Venice has always been on my “must-see” travel list, with its endless romantic towers and basilicas reflected in those famous canals.
It’s going to be tempting to explore Piazza San Marco as soon as I arrive, but the area gets very busy with all the attractions like the Doge’s Palace and Campanile bell tower. I’m thinking a full day’s exploration may be needed! The B&B where I’m staying was recommended to me by a friend and is quite near to the centre in Riviera del Brenta, so there’ll be plenty of chances to pop out and acclimatise after I’ve got settled.
The quintessential Venice experience has got to be a gondola ride. I’ve heard that busier areas like the Grand Canal are actually best-avoided by boat, so I’m aiming for the backwaters around San Polo and the church of Santa Maria Nova.
My personal highlight will be the artworks. I’m making time for an afternoon at the Gallerie dell’Accademia, but there are many churches and “scuola” houses like Grande di San Rocco that are down on the list for their in-house collections, as well.
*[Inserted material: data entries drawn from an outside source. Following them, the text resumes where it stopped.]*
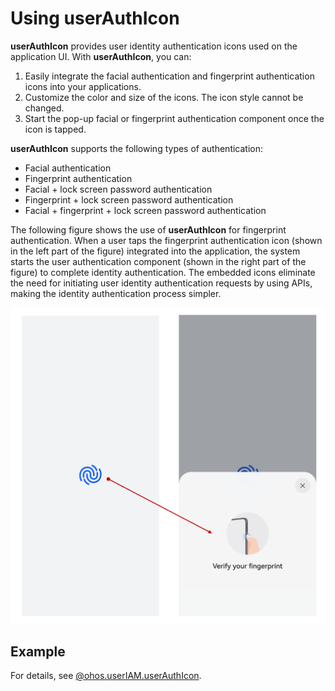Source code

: # Using userAuthIcon

**userAuthIcon** provides user identity authentication icons used on the application UI. With **userAuthIcon**, you can:

1. Easily integrate the facial authentication and fingerprint authentication icons into your applications.
2. Customize the color and size of the icons. The icon style cannot be changed.
3. Start the pop-up facial or fingerprint authentication component once the icon is tapped.

**userAuthIcon** supports the following types of authentication:

- Facial authentication
- Fingerprint authentication
- Facial + lock screen password authentication
- Fingerprint + lock screen password authentication
- Facial + fingerprint + lock screen password authentication

The following figure shows the use of **userAuthIcon** for fingerprint authentication. When a user taps the fingerprint authentication icon (shown in the left part of the figure) integrated into the application, the system starts the user authentication component (shown in the right part of the figure) to complete identity authentication. The embedded icons eliminate the need for initiating user identity authentication requests by using APIs, making the identity authentication process simpler.

![user_auth_icon_demo](figures/user_auth_icon_demo.png)

## Example

For details, see [@ohos.userIAM.userAuthIcon](../../reference/apis-user-authentication-kit/ohos-useriam-userauthicon.md).

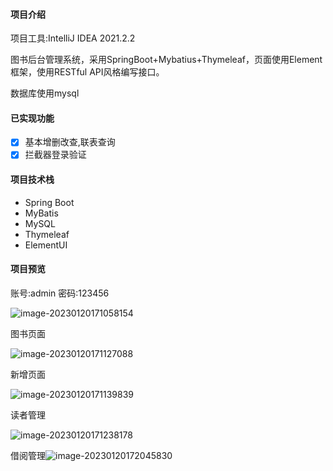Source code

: #### 项目介绍

项目工具:IntelliJ IDEA 2021.2.2

图书后台管理系统，采用SpringBoot+Mybatius+Thymeleaf，页面使用Element框架，使用RESTful API风格编写接口。

数据库使用mysql

#### 已实现功能

- [x] 基本增删改查,联表查询
- [x] 拦截器登录验证

#### 项目技术栈

- Spring Boot
- MyBatis
- MySQL
- Thymeleaf
- ElementUI

#### 项目预览



账号:admin 密码:123456

![image-20230120171058154](https://i0.hdslb.com/bfs/album/55875f67b692a5c0337395d65bf5dc9f38a01c19.png)

图书页面

![image-20230120171127088](https://i0.hdslb.com/bfs/album/2560a9eee2070cd862b699902a8ca36c422bb274.png)



新增页面

![image-20230120171139839](https://i0.hdslb.com/bfs/album/b7eb3eeed9a251504fda34ac365c82ce3c2813c1.png)



读者管理

![image-20230120171238178](https://i0.hdslb.com/bfs/album/612d0960541da3a7acb3bc3547d497db1a17e8c9.png)

借阅管理![image-20230120172045830](https://i0.hdslb.com/bfs/album/758bc146e0c5faad0cf94733800d719e0c086f15.png)



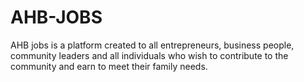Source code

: # AHB-JOBS

AHB jobs is a platform created to all entrepreneurs, business people, community leaders and all individuals who wish to contribute to the community and earn to meet their family needs.
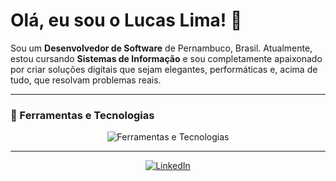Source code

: # Olá, eu sou o Lucas Lima! 👋

Sou um **Desenvolvedor de Software** de Pernambuco, Brasil. Atualmente, estou cursando **Sistemas de Informação** e sou completamente apaixonado por criar soluções digitais que sejam elegantes, performáticas e, acima de tudo, que resolvam problemas reais.

---

### 🚀 Ferramentas e Tecnologias

<div align="center">
  <img src="https://skillicons.dev/icons?i=js,html,css,php,mysql,figma,vscode" alt="Ferramentas e Tecnologias">
</div>

---


<p align="center">
  <a href="https://www.linkedin.com/in/seu-perfil-do-linkedin">
    <img src="https://img.shields.io/badge/LinkedIn-0077B5?style=for-the-badge&logo=linkedin&logoColor=white" alt="LinkedIn">
  </a>
</p>

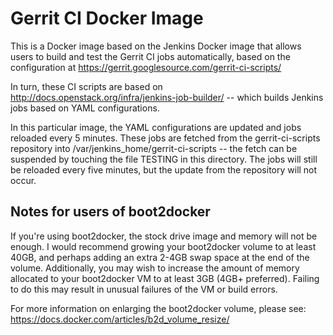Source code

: # Gerrit CI Docker Image

This is a Docker image based on the Jenkins Docker image that allows users
to build and test the Gerrit CI jobs automatically, based on the configuration
at https://gerrit.googlesource.com/gerrit-ci-scripts/

In turn, these CI scripts are based on 
http://docs.openstack.org/infra/jenkins-job-builder/ -- which builds Jenkins
jobs based on YAML configurations.

In this particular image, the YAML configurations are updated and jobs
reloaded every 5 minutes.  These jobs are fetched from the gerrit-ci-scripts
repository into /var/jenkins_home/gerrit-ci-scripts -- the fetch can be
suspended by touching the file TESTING in this directory.  The jobs will still
be reloaded every five minutes, but the update from the repository will not
occur.

## Notes for users of boot2docker

If you're using boot2docker, the stock drive image and memory will not be enough.
I would recommend growing your boot2docker volume to at least 40GB, and perhaps
adding an extra 2-4GB swap space at the end of the volume.  Additionally, you
may wish to increase the amount of memory allocated to your boot2docker VM to
at least 3GB (4GB+ preferred).  Failing to do this may result in unusual
failures of the VM or build errors.

For more information on enlarging the boot2docker volume, please see:
https://docs.docker.com/articles/b2d_volume_resize/
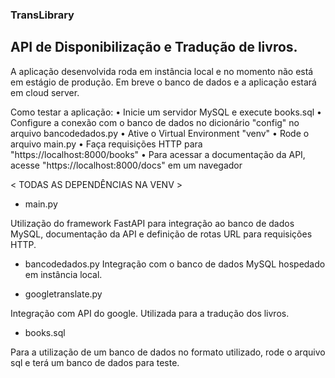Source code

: ### TransLibrary

## API de Disponibilização e Tradução de livros.

A aplicação desenvolvida roda em instância local e no momento não está em estágio de produção. Em breve o banco de dados e a aplicação estará em cloud server.

Como testar a aplicação:
• Inicie um servidor MySQL e execute books.sql
• Configure a conexão com o banco de dados no dicionário "config" no arquivo bancodedados.py
• Ative o Virtual Environment "venv"
• Rode o arquivo main.py
• Faça requisições HTTP para "https://localhost:8000/books"
• Para acessar a documentação da API, acesse "https://localhost:8000/docs" em um navegador

< TODAS AS DEPENDÊNCIAS NA VENV >

- main.py

Utilização do framework FastAPI para integração ao banco de dados MySQL, documentação da API e definição de rotas URL para requisições HTTP.

- bancodedados.py
Integração com o banco de dados MySQL hospedado em instância local.

- googletranslate.py

Integração com API do google. Utilizada para a tradução dos livros.

- books.sql 

Para a utilização de um banco de dados no formato utilizado,
rode o arquivo sql e terá um banco de dados para teste.
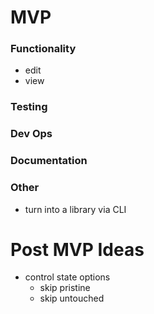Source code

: # MVP

### Functionality
- edit
- view

### Testing

### Dev Ops

### Documentation

### Other
- turn into a library via CLI


# Post MVP Ideas
- control state options
  - skip pristine
  - skip untouched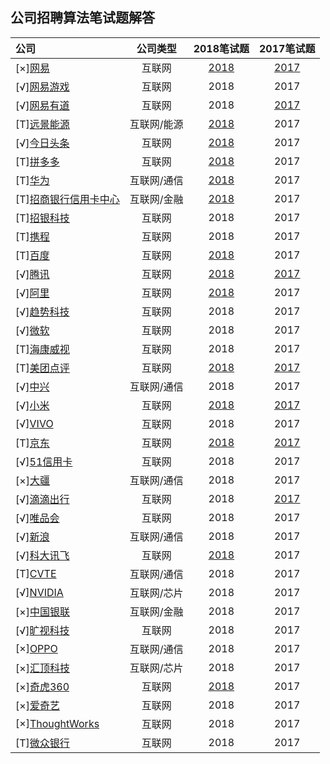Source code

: 
## 公司招聘算法笔试题解答

|公司|公司类型|2018笔试题|2017笔试题|
|:---|:----:|:----:|:---:|
|[×][网易](http://campus.163.com/#/home)|互联网|[2018](https://github.com/LyricYang/Internet-Recruiting-Algorithm-Problems/blob/master/InternetRecruitingAlgorithmProblems/NETEASE/Problem%20Description%202018.md)|[2017](https://github.com/LyricYang/Internet-Recruiting-Algorithm-Problems/blob/master/InternetRecruitingAlgorithmProblems/NETEASE/Problem%20Description%202017.md)|
|[√][网易游戏](http://game.campus.163.com/index.html)|互联网|2018|2017|
|[√][网易有道](http://job.youdao.com/)|互联网|2018|[2017](https://github.com/LyricYang/Internet-Recruiting-Algorithm-Problems/blob/master/InternetRecruitingAlgorithmProblems/YOUDAO/Problem%20Description%202017.md)|
|[T][远景能源](https://recruit.envisioncn.com/)|互联网/能源|[2018](https://github.com/LyricYang/Internet-Recruiting-Algorithm-Problems/blob/master/InternetRecruitingAlgorithmProblems/ENVISION/Problem%20Description%202018.md)|2017|
|[√][今日头条](https://job.bytedance.com/campus)|互联网|[2018](https://github.com/LyricYang/Internet-Recruiting-Algorithm-Problems/blob/master/InternetRecruitingAlgorithmProblems/TOUTIAO/Problem%20Description%202018.md)|2017|
|[T][拼多多](http://www.pinduoduo.com/campus.html)|互联网|[2018](https://github.com/LyricYang/Internet-Recruiting-Algorithm-Problems/blob/master/InternetRecruitingAlgorithmProblems/PINDUODUO/Problem%20Description%202018.md)|2017|
|[T][华为](http://career.huawei.com/reccampportal/campus4_index.html#campus4/pages/home/freshGraduate.html?type=2&faqtype=1)|互联网/通信|[2018](https://github.com/LyricYang/Internet-Recruiting-Algorithm-Problems/blob/master/InternetRecruitingAlgorithmProblems/HUAWEI/Problem%20Description%202018.md)|2017|
|[T][招商银行信用卡中心](http://cmbcc.zhiye.com/campus)|互联网/金融|[2018](https://github.com/LyricYang/Internet-Recruiting-Algorithm-Problems/blob/master/InternetRecruitingAlgorithmProblems/MERCHANTSBANK/Problem%20Description%202018.md)|2017|
|[T][招银科技](https://cmbnt.cmbchina.com/bulletin/cmbnt2018/index.html)|互联网|2018|2017|
|[T][携程](http://campus.ctrip.com/)|互联网|2018|2017|
|[T][百度](https://talent.baidu.com/external/baidu/campus.html#/campus)|互联网|[2018](https://github.com/LyricYang/Internet-Recruiting-Algorithm-Problems/blob/master/InternetRecruitingAlgorithmProblems/Baidu/Problem%20Description%202018.md)|2017|
|[√][腾讯](https://join.qq.com/index.php)|互联网|[2018](https://github.com/LyricYang/Internet-Recruiting-Algorithm-Problems/blob/master/InternetRecruitingAlgorithmProblems/TENCENT/Problem%20Description%202018.md)|[2017](https://github.com/LyricYang/Internet-Recruiting-Algorithm-Problems/blob/master/InternetRecruitingAlgorithmProblems/TENCENT/Problem%20Description%202017.md)|
|[√][阿里](https://campus.alibaba.com/index.htm)|互联网|[2018](https://github.com/LyricYang/Internet-Recruiting-Algorithm-Problems/blob/master/InternetRecruitingAlgorithmProblems/ALiBaba/Problem%20Description%202018.md)|2017|
|[√][趋势科技](http://campus.51job.com/trendmicro2018/job.html)|互联网|2018|2017|
|[√][微软](http://www.joinms.com/cn_c/index.html)|互联网|2018|2017|
|[T][海康威视](http://campus.hikvision.com/home)|互联网|2018|2017|
|[T][美团点评](https://campus.meituan.com/#/)|互联网|[2018](https://github.com/LyricYang/Internet-Recruiting-Algorithm-Problems/blob/master/InternetRecruitingAlgorithmProblems/InternetRecruitingAlgorithmProblems/MEITUAN/Problem%20Description%202018.md)|[2017](https://github.com/LyricYang/Internet-Recruiting-Algorithm-Problems/blob/master/InternetRecruitingAlgorithmProblems/MEITUAN/Problem%20Description%202017.md)|
|[√][中兴](http://job.zte.com.cn/)|互联网/通信|2018|2017|[内推方式](https://www.nowcoder.com/discuss/95609)|
|[√][小米](http://hr.xiaomi.com/campus/process)|互联网|[2018](https://github.com/LyricYang/Internet-Recruiting-Algorithm-Problems/blob/master/InternetRecruitingAlgorithmProblems/MI/Problem%20Description%202018.md)|[2017](https://github.com/LyricYang/Internet-Recruiting-Algorithm-Problems/blob/master/InternetRecruitingAlgorithmProblems/MI/Problem%20Description%202017.md)|
|[√][VIVO](http://hr.vivo.com/wt/vivo/web/index/CompvivoPagerecruit_School)|互联网|2018|2017|
|[T][京东](http://campus.jd.com/home)|互联网|[2018](https://github.com/LyricYang/Internet-Recruiting-Algorithm-Problems/blob/master/InternetRecruitingAlgorithmProblems/JD/Problem%20Description%202018.md)|[2017](https://github.com/LyricYang/Internet-Recruiting-Algorithm-Problems/blob/master/InternetRecruitingAlgorithmProblems/JD/Problem%20Description%202017.md)|
|[√][51信用卡](http://job.u51.com/Campus/)|互联网|2018|2017|
|[×][大疆](https://we.dji.com/zh-CN/)|互联网/通信|2018|2017|
|[√][滴滴出行](http://campus.didichuxing.com/campus)|互联网|2018|[2017](https://github.com/LyricYang/Internet-Recruiting-Algorithm-Problems/blob/master/InternetRecruitingAlgorithmProblems/DIDI/Problem%20Description%202017.md)|
|[√][唯品会](http://campus.vip.com/)|互联网|2018|2017||2018-09-12|
|[√][新浪](http://career.sina.com.cn/welcome.html)|互联网/通信|2018|2017|03UVQ|2018-09-14|
|[√][科大讯飞](https://iflytek.cheng95.com/other/campus)|互联网|[2018](https://github.com/LyricYang/Internet-Recruiting-Algorithm-Problems/blob/master/InternetRecruitingAlgorithmProblems/IFLYTEK/Problem%20Description%202018.md)|2017|
|[T][CVTE](http://campus.cvte.com/)|互联网/通信|2018|2017|
|[√][NVIDIA](http://campus.51job.com/nvidia/)|互联网/芯片|2018|2017|
|[×][中国银联](https://billcloud.unionpay.com/wxweb/UPJob/index)|互联网/金融|2018|2017|
|[√][旷视科技](https://www.megvii.com/campus/)|互联网|2018|2017||2018-09-10|
|[×][OPPO](http://oppotqp.zhaopin.com/index.html)|互联网/通信|2018|2017|
|[×][汇顶科技](http://www.goodix.com/campus/)|互联网/芯片|2018|2017||2018-08-17|
|[×][奇虎360](http://hr.360.cn/)|互联网|[2018](https://github.com/LyricYang/Internet-Recruiting-Algorithm-Problems/blob/master/InternetRecruitingAlgorithmProblems/360/Problem%20Description%202018.md)|2017|
|[×][爱奇艺](http://zhaopin.iqiyi.com/)|互联网|2018|2017|
|[×][ThoughtWorks](https://join.thoughtworks.cn)|互联网|2018|2017|
|[T][微众银行](https://webank.cheng95.com/positions/campus_recruitment?channel=1&project_id=2)|互联网|2018|2017|
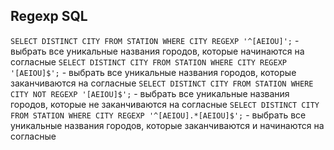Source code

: ## Regexp SQL
`SELECT DISTINCT CITY FROM STATION WHERE CITY REGEXP '^[AEIOU]';` - выбрать все уникальные названия городов, которые начинаются на согласные
`SELECT DISTINCT CITY FROM STATION WHERE CITY REGEXP '[AEIOU]$';` - выбрать все уникальные названия городов, которые заканчиваются на согласные
`SELECT DISTINCT CITY FROM STATION WHERE CITY NOT REGEXP '[AEIOU]$';` - выбрать все уникальные названия городов, которые не заканчиваются на согласные
`SELECT DISTINCT CITY FROM STATION WHERE CITY REGEXP '^[AEIOU].*[AEIOU]$';` - выбрать все уникальные названия городов, которые заканчиваются и начинаются на согласные
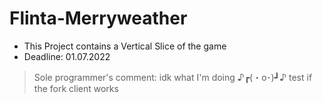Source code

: # Flinta-Merryweather
* This Project contains a Vertical Slice of the game
* Deadline: 01.07.2022

> Sole programmer's comment:
idk what I'm doing  ♪┏(・o･)┛♪
test if the fork client works

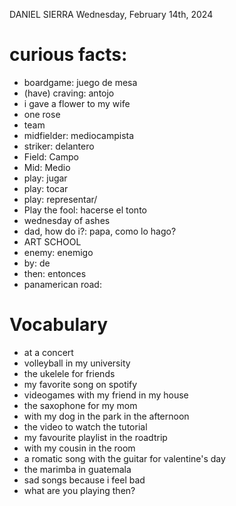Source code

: DANIEL SIERRA
Wednesday, February 14th, 2024

# curious facts:
- boardgame: juego de mesa
- (have) craving: antojo
- i gave a flower to my wife
- one rose
- team
- midfielder: mediocampista
- striker: delantero
- Field: Campo
- Mid: Medio
- play: jugar
- play: tocar
- play: representar/
- Play the fool: hacerse el tonto
- wednesday of ashes
- dad, how do i?: papa, como lo hago?
- ART SCHOOL
- enemy: enemigo
- by: de
- then: entonces
- panamerican road: 

# Vocabulary
- at a concert
- volleyball in my university
- the ukelele for friends
- my favorite song on spotify
- videogames with my friend in my house
- the saxophone for my mom
- with my dog in the park in the afternoon
- the video to watch the tutorial
- my favourite playlist in the roadtrip
- with my cousin in the room
- a romatic song with the guitar  for valentine's day
- the marimba in guatemala
- sad songs because i feel bad
- what are you playing then?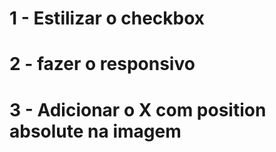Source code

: # 1 - Estilizar o checkbox

# 2 - fazer o responsivo

# 3 - Adicionar o X com position absolute na imagem
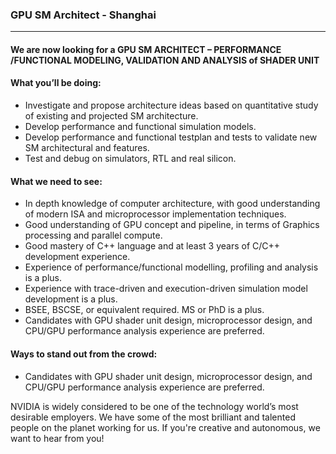### GPU SM Architect - Shanghai
----
#### We are now looking for a GPU SM ARCHITECT – PERFORMANCE /FUNCTIONAL MODELING, VALIDATION AND ANALYSIS of SHADER UNIT

#### What you’ll be doing:

- Investigate and propose architecture ideas based on quantitative study of existing and projected SM architecture.
- Develop performance and functional simulation models.
- Develop performance and functional testplan and tests to validate new SM architectural and features.
- Test and debug on simulators, RTL and real silicon.

#### What we need to see:

- In depth knowledge of computer architecture, with good understanding of modern ISA and microprocessor implementation techniques.
- Good understanding of GPU concept and pipeline, in terms of Graphics processing and parallel compute.
- Good mastery of C++ language and at least 3 years of C/C++ development experience.
- Experience of performance/functional modelling, profiling and analysis is a plus.
- Experience with trace-driven and execution-driven simulation model development is a plus.
- BSEE, BSCSE, or equivalent required. MS or PhD is a plus.
- Candidates with GPU shader unit design, microprocessor design, and CPU/GPU performance analysis experience are preferred.
 
#### Ways to stand out from the crowd: 

- Candidates with GPU shader unit design, microprocessor design, and CPU/GPU performance analysis experience are preferred.

NVIDIA is widely considered to be one of the technology world’s most desirable employers. We have some of the most brilliant and talented people on the planet working for us. If you're creative and autonomous, we want to hear from you!
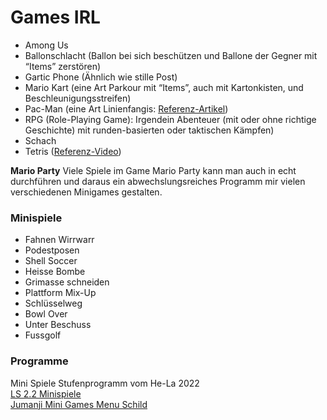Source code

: # Games IRL

- Among Us
- Ballonschlacht (Ballon bei sich beschützen und Ballone der Gegner mit “Items” zerstören)
- Gartic Phone (Ähnlich wie stille Post)
- Mario Kart (eine Art Parkour mit “Items”, auch mit Kartonkisten, und Beschleunigungsstreifen)
- Pac-Man (eine Art Linienfangis: [Referenz-Artikel](https://www.wikihow-fun.com/Play-Pac-Man-in-Real-Life))
- RPG (Role-Playing Game): Irgendein Abenteuer (mit oder ohne richtige Geschichte) mit runden-basierten oder taktischen Kämpfen)
- Schach
- Tetris ([Referenz-Video](https://youtu.be/FVpHTwIgQFo))

**Mario Party**
Viele Spiele im Game Mario Party kann man auch in echt durchführen und daraus ein abwechslungsreiches Programm mir vielen verschiedenen Minigames gestalten.

### Minispiele
- Fahnen Wirrwarr
- Podestposen
- Shell Soccer
- Heisse Bombe
- Grimasse schneiden
- Plattform Mix-Up
- Schlüsselweg
- Bowl Over
- Unter Beschuss
- Fussgolf

### Programme  
Mini Spiele Stufenprogramm vom He-La 2022  
[LS 2.2 Minispiele](https://youneedawiki.com/app/page/1SLnKJ76VCkaB7kVYu8WYaUYY385s75mZ)  
[Jumanji Mini Games Menu Schild](https://youneedawiki.com/app/page/1-8FIsBsnBFexz4Ux1Gl7TDw6Yg4yEa7Q/view?usp%3Dshare_link)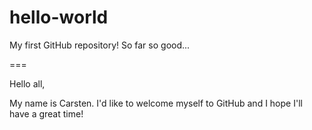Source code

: # hello-world
My first GitHub repository!
So far so good...

===

Hello all,

My name is Carsten. I'd like to welcome myself to GitHub and I hope I'll have a great time!
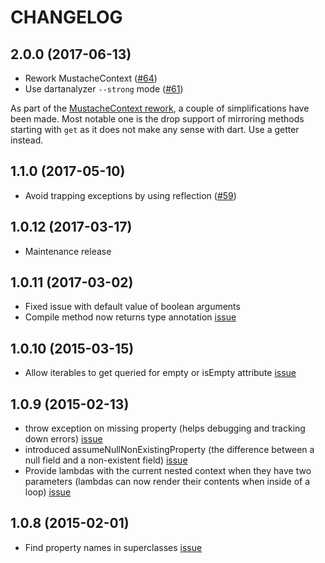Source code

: # CHANGELOG

## 2.0.0 (2017-06-13)

* Rework MustacheContext ([#64][pr-64])
* Use dartanalyzer `--strong` mode ([#61](https://github.com/valotas/mustache4dart/issues/61))

As part of the [MustacheContext rework][pr-64], a couple of simplifications have been made. Most
notable one is the drop support of mirroring methods starting with `get` as it does not make any
sense with dart. Use a getter instead.

[pr-64]: https://github.com/valotas/mustache4dart/pull/64

## 1.1.0 (2017-05-10)

* Avoid trapping exceptions by using reflection ([#59](https://github.com/valotas/mustache4dart/pull/59))

## 1.0.12 (2017-03-17)

* Maintenance release

## 1.0.11 (2017-03-02)

* Fixed issue with default value of boolean arguments
* Compile method now returns type annotation [issue](https://github.com/valotas/mustache4dart/issues/50)

## 1.0.10 (2015-03-15)

* Allow iterables to get queried for empty or isEmpty attribute [issue](https://github.com/valotas/mustache4dart/issues/44)

## 1.0.9 (2015-02-13)

* throw exception on missing property (helps debugging and tracking down errors) [issue](https://github.com/valotas/mustache4dart/issues/36)
* introduced assumeNullNonExistingProperty (the difference between a null field and a non-existent field) [issue](https://github.com/valotas/mustache4dart/issues/41)
* Provide lambdas with the current nested context when they have two parameters (lambdas can now render their contents when inside of a loop)  [issue](https://github.com/valotas/mustache4dart/issues/39)

## 1.0.8 (2015-02-01)

* Find property names in superclasses [issue](https://github.com/valotas/mustache4dart/issues/33)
It will be interesting to see how works by Titian, Tintoretto and Carpaccio look in the flesh, especially when compared to the grand masters I’ve seen elsewhere, like Leonardo and Raphael!
As far as the food goes, I’ve waited a while to taste fresh polenta as they make it in Venice, and I might even dare to try spider crab or one of the other Venetian seafood specialities, if I’m feeling adventurous. If not, I’ll stick to the world-famous gelato or a glass of Veneto red; even the house wine is said to be superior in Venice!
I’m also hoping to make time for a few day trips out of the centre. The lagoon island of Murano has caught my eye; this is where the elite Murano glass-makers have worked for centuries. But really, a week probably isn’t long enough to grasp the full delights of Venice itself, though I guess I’m just going to have to try!